Task material: Begin
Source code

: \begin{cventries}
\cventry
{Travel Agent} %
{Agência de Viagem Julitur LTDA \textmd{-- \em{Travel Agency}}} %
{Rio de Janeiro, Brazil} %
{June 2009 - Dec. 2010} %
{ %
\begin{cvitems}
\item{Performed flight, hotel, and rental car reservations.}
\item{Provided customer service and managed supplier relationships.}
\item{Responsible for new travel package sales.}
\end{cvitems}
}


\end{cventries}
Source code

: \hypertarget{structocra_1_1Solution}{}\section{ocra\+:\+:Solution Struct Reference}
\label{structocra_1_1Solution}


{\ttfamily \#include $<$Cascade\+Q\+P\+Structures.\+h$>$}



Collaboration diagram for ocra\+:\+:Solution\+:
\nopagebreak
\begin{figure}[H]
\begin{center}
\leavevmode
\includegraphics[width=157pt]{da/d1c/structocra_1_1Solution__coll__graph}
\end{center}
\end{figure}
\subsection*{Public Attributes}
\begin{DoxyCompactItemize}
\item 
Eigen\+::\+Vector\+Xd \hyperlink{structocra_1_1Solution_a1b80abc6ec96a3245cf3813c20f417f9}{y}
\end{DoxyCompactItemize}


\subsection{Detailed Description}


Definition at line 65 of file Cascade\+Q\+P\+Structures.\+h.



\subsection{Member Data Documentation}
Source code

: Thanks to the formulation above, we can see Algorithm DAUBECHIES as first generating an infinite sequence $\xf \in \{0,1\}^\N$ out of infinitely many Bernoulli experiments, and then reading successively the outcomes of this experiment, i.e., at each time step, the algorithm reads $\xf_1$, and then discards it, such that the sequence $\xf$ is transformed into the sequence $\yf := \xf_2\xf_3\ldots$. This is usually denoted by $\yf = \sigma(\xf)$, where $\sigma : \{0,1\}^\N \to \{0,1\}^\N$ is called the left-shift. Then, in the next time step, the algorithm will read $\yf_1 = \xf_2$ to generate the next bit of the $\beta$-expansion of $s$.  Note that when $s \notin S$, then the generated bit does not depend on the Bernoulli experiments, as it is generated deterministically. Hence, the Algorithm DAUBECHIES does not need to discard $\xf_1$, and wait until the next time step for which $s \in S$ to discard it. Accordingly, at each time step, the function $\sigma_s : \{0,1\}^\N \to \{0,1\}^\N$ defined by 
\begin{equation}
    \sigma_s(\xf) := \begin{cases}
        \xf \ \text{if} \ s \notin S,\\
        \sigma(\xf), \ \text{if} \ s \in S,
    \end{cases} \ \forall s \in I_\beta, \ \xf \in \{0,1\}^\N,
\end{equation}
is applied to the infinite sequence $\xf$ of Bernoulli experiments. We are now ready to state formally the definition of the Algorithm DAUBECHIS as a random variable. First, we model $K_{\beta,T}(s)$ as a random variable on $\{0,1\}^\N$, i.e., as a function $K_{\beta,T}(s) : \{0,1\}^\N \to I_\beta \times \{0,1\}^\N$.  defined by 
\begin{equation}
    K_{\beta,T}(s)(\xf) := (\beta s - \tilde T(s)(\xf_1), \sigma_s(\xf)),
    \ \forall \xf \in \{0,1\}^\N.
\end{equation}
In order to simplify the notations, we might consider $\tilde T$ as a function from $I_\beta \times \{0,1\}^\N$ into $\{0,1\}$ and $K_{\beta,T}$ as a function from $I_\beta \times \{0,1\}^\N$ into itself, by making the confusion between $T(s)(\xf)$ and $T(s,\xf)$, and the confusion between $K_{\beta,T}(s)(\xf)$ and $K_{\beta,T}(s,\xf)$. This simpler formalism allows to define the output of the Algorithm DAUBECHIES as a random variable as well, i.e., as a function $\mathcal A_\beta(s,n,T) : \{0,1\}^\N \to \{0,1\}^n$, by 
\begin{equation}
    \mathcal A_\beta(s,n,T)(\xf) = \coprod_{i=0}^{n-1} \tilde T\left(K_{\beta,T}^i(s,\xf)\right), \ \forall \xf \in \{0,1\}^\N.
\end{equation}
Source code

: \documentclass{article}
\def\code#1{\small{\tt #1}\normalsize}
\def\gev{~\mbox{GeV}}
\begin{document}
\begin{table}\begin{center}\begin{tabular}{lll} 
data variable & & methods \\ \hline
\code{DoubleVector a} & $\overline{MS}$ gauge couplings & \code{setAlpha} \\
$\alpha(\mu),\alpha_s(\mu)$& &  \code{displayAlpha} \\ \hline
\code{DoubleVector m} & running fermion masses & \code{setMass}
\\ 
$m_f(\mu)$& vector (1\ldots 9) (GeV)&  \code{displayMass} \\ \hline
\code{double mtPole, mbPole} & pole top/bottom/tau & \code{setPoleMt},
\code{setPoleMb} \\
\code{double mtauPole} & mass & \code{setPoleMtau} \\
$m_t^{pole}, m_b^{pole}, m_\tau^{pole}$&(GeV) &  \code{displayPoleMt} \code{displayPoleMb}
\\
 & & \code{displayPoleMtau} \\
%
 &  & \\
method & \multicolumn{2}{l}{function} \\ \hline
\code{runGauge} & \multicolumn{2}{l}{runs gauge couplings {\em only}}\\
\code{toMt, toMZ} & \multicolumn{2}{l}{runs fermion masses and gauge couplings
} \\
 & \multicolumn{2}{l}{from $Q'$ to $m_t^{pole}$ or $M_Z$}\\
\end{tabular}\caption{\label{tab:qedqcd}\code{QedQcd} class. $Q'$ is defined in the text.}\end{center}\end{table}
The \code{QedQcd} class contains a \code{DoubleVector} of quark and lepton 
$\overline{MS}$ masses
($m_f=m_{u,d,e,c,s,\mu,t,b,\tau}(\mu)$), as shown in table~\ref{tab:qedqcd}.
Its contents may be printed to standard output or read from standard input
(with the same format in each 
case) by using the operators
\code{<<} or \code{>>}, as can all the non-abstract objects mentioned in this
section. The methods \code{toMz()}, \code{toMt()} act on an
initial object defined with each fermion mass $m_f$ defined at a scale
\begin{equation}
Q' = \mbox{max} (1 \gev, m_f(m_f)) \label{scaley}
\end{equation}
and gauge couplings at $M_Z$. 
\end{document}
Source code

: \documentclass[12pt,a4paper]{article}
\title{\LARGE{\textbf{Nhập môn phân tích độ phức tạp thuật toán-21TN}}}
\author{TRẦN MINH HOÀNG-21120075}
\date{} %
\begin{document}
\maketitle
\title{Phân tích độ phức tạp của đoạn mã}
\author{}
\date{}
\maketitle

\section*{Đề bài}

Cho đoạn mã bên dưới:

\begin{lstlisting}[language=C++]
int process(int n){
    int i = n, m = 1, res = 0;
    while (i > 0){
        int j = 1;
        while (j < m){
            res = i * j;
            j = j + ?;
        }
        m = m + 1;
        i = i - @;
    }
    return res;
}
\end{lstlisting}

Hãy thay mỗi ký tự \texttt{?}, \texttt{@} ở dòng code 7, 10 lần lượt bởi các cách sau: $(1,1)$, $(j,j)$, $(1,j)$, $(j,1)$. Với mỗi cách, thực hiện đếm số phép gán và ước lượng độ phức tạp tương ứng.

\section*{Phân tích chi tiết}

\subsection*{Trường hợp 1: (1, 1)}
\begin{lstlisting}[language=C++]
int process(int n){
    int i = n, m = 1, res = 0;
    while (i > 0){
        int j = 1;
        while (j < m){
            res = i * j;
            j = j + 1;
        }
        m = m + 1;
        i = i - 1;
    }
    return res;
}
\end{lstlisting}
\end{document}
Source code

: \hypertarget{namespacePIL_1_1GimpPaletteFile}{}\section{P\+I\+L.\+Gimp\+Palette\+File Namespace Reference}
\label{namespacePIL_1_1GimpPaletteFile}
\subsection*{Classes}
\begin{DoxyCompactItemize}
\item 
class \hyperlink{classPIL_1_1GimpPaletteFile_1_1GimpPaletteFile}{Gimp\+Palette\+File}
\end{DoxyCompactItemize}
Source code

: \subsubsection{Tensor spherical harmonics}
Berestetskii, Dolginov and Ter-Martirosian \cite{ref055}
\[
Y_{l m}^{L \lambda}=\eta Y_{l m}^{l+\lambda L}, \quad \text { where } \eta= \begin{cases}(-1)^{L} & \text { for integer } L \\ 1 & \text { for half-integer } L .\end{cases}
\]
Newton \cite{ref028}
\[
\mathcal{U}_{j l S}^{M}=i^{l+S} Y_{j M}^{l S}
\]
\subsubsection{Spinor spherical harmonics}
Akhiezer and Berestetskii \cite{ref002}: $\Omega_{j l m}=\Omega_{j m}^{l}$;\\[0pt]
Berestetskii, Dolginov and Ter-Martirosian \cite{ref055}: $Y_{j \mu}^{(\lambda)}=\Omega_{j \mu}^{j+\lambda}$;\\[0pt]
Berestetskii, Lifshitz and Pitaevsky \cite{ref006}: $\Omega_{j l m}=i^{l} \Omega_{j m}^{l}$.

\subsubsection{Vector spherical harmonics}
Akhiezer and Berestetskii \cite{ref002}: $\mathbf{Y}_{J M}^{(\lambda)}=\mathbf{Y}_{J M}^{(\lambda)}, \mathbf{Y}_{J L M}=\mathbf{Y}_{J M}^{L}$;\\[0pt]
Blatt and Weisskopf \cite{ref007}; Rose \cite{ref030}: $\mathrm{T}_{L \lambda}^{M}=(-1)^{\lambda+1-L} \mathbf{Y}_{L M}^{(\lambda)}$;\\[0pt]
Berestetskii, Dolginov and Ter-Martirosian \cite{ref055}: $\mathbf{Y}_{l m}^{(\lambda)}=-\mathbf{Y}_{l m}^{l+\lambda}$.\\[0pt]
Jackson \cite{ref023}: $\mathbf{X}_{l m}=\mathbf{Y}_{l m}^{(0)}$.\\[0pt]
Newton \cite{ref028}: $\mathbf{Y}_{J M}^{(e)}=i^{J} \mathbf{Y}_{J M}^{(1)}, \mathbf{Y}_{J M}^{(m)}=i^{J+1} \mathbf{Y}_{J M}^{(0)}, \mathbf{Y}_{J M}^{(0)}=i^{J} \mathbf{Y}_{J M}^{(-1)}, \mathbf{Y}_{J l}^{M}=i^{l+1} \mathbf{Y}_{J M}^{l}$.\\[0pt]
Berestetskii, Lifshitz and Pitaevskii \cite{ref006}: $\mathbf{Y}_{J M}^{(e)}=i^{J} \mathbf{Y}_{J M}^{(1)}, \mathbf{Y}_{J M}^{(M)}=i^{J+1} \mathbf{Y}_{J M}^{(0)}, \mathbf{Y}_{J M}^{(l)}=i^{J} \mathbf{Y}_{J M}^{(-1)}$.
Task material: End
*Brief:*
When a line among the entries above contains "phức", copy it.

*Answer space:*
\title{\LARGE{\textbf{Nhập môn phân tích độ phức tạp thuật toán-21TN}}}
\title{Phân tích độ phức tạp của đoạn mã}
Hãy thay mỗi ký tự \texttt{?}, \texttt{@} ở dòng code 7, 10 lần lượt bởi các cách sau: $(1,1)$, $(j,j)$, $(1,j)$, $(j,1)$. Với mỗi cách, thực hiện đếm số phép gán và ước lượng độ phức tạp tương ứng.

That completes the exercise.